Exercise details: Extract all records. Keep each one exact.
┏━━
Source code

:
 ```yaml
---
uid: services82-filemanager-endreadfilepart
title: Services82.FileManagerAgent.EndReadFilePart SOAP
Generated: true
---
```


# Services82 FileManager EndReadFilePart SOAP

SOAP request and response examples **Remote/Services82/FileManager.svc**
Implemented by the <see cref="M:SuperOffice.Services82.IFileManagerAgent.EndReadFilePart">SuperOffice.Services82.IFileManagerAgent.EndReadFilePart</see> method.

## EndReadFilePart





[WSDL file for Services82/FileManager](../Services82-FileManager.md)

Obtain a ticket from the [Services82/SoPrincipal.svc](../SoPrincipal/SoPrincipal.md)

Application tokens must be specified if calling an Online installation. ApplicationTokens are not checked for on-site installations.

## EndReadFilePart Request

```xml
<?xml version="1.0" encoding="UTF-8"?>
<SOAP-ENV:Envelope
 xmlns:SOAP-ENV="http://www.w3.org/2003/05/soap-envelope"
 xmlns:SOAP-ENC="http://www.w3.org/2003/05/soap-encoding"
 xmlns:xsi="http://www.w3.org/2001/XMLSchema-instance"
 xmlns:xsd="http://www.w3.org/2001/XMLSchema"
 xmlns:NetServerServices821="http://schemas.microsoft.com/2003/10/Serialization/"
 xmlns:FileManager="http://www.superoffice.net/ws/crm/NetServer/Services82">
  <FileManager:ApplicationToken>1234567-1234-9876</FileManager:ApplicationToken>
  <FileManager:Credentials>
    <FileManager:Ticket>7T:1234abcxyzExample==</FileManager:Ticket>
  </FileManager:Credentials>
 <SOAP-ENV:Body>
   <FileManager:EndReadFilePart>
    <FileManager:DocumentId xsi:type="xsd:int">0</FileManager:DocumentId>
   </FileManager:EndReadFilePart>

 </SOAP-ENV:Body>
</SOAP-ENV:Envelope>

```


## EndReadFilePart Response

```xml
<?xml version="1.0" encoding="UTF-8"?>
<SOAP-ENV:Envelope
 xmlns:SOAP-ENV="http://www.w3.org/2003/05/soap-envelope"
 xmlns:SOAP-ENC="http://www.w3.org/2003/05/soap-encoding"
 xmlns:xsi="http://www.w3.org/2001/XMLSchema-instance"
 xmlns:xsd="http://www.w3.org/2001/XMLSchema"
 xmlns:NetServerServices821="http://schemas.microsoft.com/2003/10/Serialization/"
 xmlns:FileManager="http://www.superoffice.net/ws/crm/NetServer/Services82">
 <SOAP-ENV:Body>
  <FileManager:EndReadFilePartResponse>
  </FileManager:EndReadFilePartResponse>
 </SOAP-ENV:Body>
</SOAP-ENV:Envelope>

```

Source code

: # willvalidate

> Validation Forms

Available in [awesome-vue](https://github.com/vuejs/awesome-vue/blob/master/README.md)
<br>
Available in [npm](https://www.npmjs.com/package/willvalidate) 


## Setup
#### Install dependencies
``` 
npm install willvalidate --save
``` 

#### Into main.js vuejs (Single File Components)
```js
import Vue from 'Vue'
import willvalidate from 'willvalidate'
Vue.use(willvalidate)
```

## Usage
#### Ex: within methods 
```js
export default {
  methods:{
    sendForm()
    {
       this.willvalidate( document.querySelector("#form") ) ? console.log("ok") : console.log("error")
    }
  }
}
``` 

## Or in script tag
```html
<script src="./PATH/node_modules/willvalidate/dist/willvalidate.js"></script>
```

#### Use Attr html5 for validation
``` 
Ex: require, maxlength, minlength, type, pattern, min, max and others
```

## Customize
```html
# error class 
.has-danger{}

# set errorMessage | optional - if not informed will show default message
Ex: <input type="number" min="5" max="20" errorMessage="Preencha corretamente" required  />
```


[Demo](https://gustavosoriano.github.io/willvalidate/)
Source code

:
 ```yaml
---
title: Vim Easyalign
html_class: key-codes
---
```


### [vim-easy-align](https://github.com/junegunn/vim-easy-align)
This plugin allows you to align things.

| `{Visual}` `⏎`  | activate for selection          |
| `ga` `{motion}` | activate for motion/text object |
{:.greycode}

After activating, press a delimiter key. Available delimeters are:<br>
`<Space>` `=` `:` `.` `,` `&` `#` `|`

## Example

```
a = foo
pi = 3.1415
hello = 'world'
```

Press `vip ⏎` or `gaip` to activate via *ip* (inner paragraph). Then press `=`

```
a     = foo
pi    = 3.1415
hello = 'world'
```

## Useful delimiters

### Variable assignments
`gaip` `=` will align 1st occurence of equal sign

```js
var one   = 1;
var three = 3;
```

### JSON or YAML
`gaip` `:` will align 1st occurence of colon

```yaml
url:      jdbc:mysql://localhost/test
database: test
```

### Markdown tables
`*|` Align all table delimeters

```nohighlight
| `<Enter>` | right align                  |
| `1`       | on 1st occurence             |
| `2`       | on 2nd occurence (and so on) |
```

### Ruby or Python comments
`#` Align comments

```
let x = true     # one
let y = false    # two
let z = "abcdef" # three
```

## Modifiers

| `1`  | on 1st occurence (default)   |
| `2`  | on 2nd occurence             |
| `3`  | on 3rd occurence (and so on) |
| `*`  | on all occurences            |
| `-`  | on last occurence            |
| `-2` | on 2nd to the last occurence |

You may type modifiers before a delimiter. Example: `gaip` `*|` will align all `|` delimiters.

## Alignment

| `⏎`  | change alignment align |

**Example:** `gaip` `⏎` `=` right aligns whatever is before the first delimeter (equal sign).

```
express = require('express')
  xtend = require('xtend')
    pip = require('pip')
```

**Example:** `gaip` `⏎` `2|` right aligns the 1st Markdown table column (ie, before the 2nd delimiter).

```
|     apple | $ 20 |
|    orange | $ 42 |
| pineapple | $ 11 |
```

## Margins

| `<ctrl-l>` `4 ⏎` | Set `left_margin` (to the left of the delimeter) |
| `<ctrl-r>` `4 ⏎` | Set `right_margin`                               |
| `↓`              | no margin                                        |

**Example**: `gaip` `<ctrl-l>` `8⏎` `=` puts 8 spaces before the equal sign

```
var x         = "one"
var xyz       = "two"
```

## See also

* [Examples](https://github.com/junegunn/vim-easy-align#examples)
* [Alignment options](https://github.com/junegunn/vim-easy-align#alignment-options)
┗━━
Output for this task:
Source code

:
 ```yaml
---
uid: services82-filemanager-endreadfilepart
title: Services82.FileManagerAgent.EndReadFilePart SOAP
Generated: true
---
```


# Services82 FileManager EndReadFilePart SOAP

SOAP request and response examples **Remote/Services82/FileManager.svc**
Implemented by the <see cref="M:SuperOffice.Services82.IFileManagerAgent.EndReadFilePart">SuperOffice.Services82.IFileManagerAgent.EndReadFilePart</see> method.

## EndReadFilePart





[WSDL file for Services82/FileManager](../Services82-FileManager.md)

Obtain a ticket from the [Services82/SoPrincipal.svc](../SoPrincipal/SoPrincipal.md)

Application tokens must be specified if calling an Online installation. ApplicationTokens are not checked for on-site installations.

## EndReadFilePart Request

```xml
<?xml version="1.0" encoding="UTF-8"?>
<SOAP-ENV:Envelope
 xmlns:SOAP-ENV="http://www.w3.org/2003/05/soap-envelope"
 xmlns:SOAP-ENC="http://www.w3.org/2003/05/soap-encoding"
 xmlns:xsi="http://www.w3.org/2001/XMLSchema-instance"
 xmlns:xsd="http://www.w3.org/2001/XMLSchema"
 xmlns:NetServerServices821="http://schemas.microsoft.com/2003/10/Serialization/"
 xmlns:FileManager="http://www.superoffice.net/ws/crm/NetServer/Services82">
  <FileManager:ApplicationToken>1234567-1234-9876</FileManager:ApplicationToken>
  <FileManager:Credentials>
    <FileManager:Ticket>7T:1234abcxyzExample==</FileManager:Ticket>
  </FileManager:Credentials>
 <SOAP-ENV:Body>
   <FileManager:EndReadFilePart>
    <FileManager:DocumentId xsi:type="xsd:int">0</FileManager:DocumentId>
   </FileManager:EndReadFilePart>

 </SOAP-ENV:Body>
</SOAP-ENV:Envelope>

```


## EndReadFilePart Response

```xml
<?xml version="1.0" encoding="UTF-8"?>
<SOAP-ENV:Envelope
 xmlns:SOAP-ENV="http://www.w3.org/2003/05/soap-envelope"
 xmlns:SOAP-ENC="http://www.w3.org/2003/05/soap-encoding"
 xmlns:xsi="http://www.w3.org/2001/XMLSchema-instance"
 xmlns:xsd="http://www.w3.org/2001/XMLSchema"
 xmlns:NetServerServices821="http://schemas.microsoft.com/2003/10/Serialization/"
 xmlns:FileManager="http://www.superoffice.net/ws/crm/NetServer/Services82">
 <SOAP-ENV:Body>
  <FileManager:EndReadFilePartResponse>
  </FileManager:EndReadFilePartResponse>
 </SOAP-ENV:Body>
</SOAP-ENV:Envelope>

```

Source code

: # willvalidate

> Validation Forms

Available in [awesome-vue](https://github.com/vuejs/awesome-vue/blob/master/README.md)
<br>
Available in [npm](https://www.npmjs.com/package/willvalidate) 


## Setup
#### Install dependencies
``` 
npm install willvalidate --save
``` 

#### Into main.js vuejs (Single File Components)
```js
import Vue from 'Vue'
import willvalidate from 'willvalidate'
Vue.use(willvalidate)
```

## Usage
#### Ex: within methods 
```js
export default {
  methods:{
    sendForm()
    {
       this.willvalidate( document.querySelector("#form") ) ? console.log("ok") : console.log("error")
    }
  }
}
``` 

## Or in script tag
```html
<script src="./PATH/node_modules/willvalidate/dist/willvalidate.js"></script>
```

#### Use Attr html5 for validation
``` 
Ex: require, maxlength, minlength, type, pattern, min, max and others
```

## Customize
```html
# error class 
.has-danger{}

# set errorMessage | optional - if not informed will show default message
Ex: <input type="number" min="5" max="20" errorMessage="Preencha corretamente" required  />
```


[Demo](https://gustavosoriano.github.io/willvalidate/)
Source code

:
 ```yaml
---
title: Vim Easyalign
html_class: key-codes
---
```


### [vim-easy-align](https://github.com/junegunn/vim-easy-align)
This plugin allows you to align things.

| `{Visual}` `⏎`  | activate for selection          |
| `ga` `{motion}` | activate for motion/text object |
{:.greycode}

After activating, press a delimiter key. Available delimeters are:<br>
`<Space>` `=` `:` `.` `,` `&` `#` `|`

## Example

```
a = foo
pi = 3.1415
hello = 'world'
```

Press `vip ⏎` or `gaip` to activate via *ip* (inner paragraph). Then press `=`

```
a     = foo
pi    = 3.1415
hello = 'world'
```

## Useful delimiters

### Variable assignments
`gaip` `=` will align 1st occurence of equal sign

```js
var one   = 1;
var three = 3;
```

### JSON or YAML
`gaip` `:` will align 1st occurence of colon

```yaml
url:      jdbc:mysql://localhost/test
database: test
```

### Markdown tables
`*|` Align all table delimeters

```nohighlight
| `<Enter>` | right align                  |
| `1`       | on 1st occurence             |
| `2`       | on 2nd occurence (and so on) |
```

### Ruby or Python comments
`#` Align comments

```
let x = true     # one
let y = false    # two
let z = "abcdef" # three
```

## Modifiers

| `1`  | on 1st occurence (default)   |
| `2`  | on 2nd occurence             |
| `3`  | on 3rd occurence (and so on) |
| `*`  | on all occurences            |
| `-`  | on last occurence            |
| `-2` | on 2nd to the last occurence |

You may type modifiers before a delimiter. Example: `gaip` `*|` will align all `|` delimiters.

## Alignment

| `⏎`  | change alignment align |

**Example:** `gaip` `⏎` `=` right aligns whatever is before the first delimeter (equal sign).

```
express = require('express')
  xtend = require('xtend')
    pip = require('pip')
```

**Example:** `gaip` `⏎` `2|` right aligns the 1st Markdown table column (ie, before the 2nd delimiter).

```
|     apple | $ 20 |
|    orange | $ 42 |
| pineapple | $ 11 |
```

## Margins

| `<ctrl-l>` `4 ⏎` | Set `left_margin` (to the left of the delimeter) |
| `<ctrl-r>` `4 ⏎` | Set `right_margin`                               |
| `↓`              | no margin                                        |

**Example**: `gaip` `<ctrl-l>` `8⏎` `=` puts 8 spaces before the equal sign

```
var x         = "one"
var xyz       = "two"
```

## See also

* [Examples](https://github.com/junegunn/vim-easy-align#examples)
* [Alignment options](https://github.com/junegunn/vim-easy-align#alignment-options)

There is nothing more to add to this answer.